Above all, Slim's interests are in his children, Una is still at school and is “Insisting on becoming a vet. - she loves animals, you know”. John, aged 18, entered the Army a few months ago, and “The lad is already an inch taller than I am!” John's father did not start life in the Army. General Slim, now 55, left King Edward's Grammar School, Birmingham, to be a junior clerk – “In other words,” he says, “an office boy.” Then he became an elementary schoolmaster, and next, before he joined up in 1914, foreman of a testing gang in an engineering works and a junior N.C.O. In the Territorials.
From those early days Slim has developed three main hobbies – soldiering, tinkering with machinery, and literature. And he likes writing. In fact, he has always wanted to be a journalist, and his magazine articles show a decided flair for that profession. But he does not always find it easy to say what he wants to say in the forceful way he wants to say it, without first roughing out a draft; and he has been known to tell his friends that in his experience it is easier to be a good general than a good journalist.
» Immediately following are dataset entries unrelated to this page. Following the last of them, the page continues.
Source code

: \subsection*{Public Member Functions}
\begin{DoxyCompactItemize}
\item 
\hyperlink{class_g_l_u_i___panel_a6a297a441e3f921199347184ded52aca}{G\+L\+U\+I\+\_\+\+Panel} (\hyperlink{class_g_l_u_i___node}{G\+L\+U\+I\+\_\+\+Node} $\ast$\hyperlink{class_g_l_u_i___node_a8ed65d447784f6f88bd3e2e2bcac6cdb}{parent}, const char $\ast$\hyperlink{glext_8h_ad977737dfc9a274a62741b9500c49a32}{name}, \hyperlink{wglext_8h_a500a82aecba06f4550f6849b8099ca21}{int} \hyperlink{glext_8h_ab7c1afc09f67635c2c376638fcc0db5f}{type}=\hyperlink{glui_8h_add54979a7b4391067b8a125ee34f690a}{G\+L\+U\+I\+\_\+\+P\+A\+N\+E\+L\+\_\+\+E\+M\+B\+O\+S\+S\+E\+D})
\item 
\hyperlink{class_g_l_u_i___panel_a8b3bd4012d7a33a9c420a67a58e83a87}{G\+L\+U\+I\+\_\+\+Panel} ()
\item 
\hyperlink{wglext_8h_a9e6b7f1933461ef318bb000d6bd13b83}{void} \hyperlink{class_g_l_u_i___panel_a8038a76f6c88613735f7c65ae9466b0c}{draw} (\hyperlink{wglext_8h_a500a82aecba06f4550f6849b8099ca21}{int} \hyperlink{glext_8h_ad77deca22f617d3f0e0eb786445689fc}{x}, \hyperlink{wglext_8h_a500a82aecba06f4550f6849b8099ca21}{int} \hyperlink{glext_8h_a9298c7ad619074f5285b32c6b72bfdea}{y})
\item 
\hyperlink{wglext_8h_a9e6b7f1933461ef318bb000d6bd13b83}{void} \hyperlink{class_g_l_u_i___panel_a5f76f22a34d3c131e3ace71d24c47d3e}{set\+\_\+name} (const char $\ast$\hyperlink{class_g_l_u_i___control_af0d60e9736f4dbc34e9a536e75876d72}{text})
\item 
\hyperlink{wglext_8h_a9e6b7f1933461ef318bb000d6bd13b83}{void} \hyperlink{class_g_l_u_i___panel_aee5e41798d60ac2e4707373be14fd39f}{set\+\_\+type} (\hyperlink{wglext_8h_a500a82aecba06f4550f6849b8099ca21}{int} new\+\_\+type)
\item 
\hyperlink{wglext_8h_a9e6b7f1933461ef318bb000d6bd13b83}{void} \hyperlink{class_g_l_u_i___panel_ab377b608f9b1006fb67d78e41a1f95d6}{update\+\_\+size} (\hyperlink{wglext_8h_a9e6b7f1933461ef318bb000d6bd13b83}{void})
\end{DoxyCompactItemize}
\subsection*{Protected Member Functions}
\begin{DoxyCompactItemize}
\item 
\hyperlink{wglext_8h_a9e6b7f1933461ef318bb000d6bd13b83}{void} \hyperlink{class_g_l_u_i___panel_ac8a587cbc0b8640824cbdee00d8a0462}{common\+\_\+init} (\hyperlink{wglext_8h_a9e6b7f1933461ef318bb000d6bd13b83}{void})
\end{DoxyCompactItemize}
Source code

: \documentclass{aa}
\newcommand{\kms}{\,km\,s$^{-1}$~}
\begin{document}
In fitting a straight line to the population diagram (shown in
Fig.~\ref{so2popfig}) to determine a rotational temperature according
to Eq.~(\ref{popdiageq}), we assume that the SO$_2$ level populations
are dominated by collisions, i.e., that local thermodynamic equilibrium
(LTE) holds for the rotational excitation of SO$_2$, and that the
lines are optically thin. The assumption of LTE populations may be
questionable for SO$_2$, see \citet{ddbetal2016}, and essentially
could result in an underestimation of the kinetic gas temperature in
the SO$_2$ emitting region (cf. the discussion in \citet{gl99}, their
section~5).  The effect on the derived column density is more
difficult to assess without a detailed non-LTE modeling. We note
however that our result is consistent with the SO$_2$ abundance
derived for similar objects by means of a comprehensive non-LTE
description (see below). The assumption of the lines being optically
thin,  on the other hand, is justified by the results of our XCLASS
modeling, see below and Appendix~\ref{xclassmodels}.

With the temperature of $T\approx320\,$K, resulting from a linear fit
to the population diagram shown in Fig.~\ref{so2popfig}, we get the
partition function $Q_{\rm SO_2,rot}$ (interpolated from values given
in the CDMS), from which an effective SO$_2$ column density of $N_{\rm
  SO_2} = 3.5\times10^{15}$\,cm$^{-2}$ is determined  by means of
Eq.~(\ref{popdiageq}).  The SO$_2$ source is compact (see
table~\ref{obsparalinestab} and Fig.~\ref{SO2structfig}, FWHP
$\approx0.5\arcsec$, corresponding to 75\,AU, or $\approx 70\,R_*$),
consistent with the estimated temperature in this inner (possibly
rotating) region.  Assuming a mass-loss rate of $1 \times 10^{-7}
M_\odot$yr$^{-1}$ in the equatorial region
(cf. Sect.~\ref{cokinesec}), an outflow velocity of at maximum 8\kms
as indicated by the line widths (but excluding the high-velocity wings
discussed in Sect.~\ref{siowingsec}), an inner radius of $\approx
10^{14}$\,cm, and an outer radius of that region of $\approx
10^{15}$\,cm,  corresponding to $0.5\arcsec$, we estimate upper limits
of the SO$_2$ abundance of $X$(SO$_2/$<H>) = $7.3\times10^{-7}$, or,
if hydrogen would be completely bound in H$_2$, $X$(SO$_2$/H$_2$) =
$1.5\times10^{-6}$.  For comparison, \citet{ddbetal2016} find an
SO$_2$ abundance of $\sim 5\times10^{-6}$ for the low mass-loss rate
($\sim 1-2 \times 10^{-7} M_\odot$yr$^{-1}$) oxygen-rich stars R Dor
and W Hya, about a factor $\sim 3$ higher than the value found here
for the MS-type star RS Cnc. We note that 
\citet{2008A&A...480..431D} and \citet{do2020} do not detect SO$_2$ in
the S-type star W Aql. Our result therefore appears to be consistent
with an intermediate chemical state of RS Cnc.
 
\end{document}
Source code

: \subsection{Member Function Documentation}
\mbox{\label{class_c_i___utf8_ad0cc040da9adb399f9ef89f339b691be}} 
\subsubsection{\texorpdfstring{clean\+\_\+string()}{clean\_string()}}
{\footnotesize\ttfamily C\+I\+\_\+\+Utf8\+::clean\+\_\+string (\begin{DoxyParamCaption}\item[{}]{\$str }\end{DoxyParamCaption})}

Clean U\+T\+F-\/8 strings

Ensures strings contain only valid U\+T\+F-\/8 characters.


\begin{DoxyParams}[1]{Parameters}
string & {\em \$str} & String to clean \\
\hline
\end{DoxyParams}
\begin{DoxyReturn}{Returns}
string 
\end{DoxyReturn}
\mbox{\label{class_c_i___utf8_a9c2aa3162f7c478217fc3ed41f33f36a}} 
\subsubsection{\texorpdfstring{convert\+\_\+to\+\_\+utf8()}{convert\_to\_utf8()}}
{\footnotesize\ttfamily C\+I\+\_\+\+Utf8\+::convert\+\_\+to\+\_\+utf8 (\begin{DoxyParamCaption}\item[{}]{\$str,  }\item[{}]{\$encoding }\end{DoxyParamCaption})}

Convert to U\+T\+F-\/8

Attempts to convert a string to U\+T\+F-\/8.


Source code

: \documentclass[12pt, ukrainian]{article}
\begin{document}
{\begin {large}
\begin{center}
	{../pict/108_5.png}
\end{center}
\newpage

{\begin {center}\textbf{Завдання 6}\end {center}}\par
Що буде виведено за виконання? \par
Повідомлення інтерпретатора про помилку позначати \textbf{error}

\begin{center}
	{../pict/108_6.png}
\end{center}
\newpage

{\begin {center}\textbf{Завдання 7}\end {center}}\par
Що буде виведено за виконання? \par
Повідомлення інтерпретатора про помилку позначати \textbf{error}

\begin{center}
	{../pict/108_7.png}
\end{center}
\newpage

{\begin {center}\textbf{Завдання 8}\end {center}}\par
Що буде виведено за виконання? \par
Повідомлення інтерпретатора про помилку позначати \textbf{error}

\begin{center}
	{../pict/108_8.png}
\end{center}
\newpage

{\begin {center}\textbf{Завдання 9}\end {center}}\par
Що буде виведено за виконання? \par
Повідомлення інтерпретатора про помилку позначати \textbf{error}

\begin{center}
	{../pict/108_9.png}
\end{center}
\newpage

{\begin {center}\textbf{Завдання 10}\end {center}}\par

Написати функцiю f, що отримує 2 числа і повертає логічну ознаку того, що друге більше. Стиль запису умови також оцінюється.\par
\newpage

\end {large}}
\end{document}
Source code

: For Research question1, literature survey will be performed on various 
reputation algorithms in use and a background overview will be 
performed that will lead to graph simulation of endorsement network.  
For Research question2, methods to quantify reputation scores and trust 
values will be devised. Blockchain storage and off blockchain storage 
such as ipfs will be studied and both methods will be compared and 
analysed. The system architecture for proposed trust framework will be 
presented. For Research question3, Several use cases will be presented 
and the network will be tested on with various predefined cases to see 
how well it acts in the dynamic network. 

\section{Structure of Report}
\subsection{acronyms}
His articles are not the only things Slim signs anonymously – the 14th Army's famous “flash” came from his pencil. He submitted the drawing anonymously in a competition open to all ranks, and won the £5 prize offered for the winning design.
Both Sir William and Lady Slim like the peace and quiet of the country, and on returning from India one of the first things they did was to leave London for a district where, as Lady Slim said, “We can just sit.” Slim himself likes to punctuate his “sitting” with sharp walks, and possibly a little shooting: he is reputed to be a good shot. Sometimes they take Una to see William Slim's 94-year-old mother in Birmingham. She has seen little of her granddaughter during the last seven or so years, and less of her son.
Such is the home life of the man who drove the Japs out of Burma. When he is in uniform you known at once that here is a leader among men. But when he sits in his study writing, with thin-framed spectacles halfway down his nose, his appearance is more that of a kindly schoolmaster than a solider whose name has gained world renown.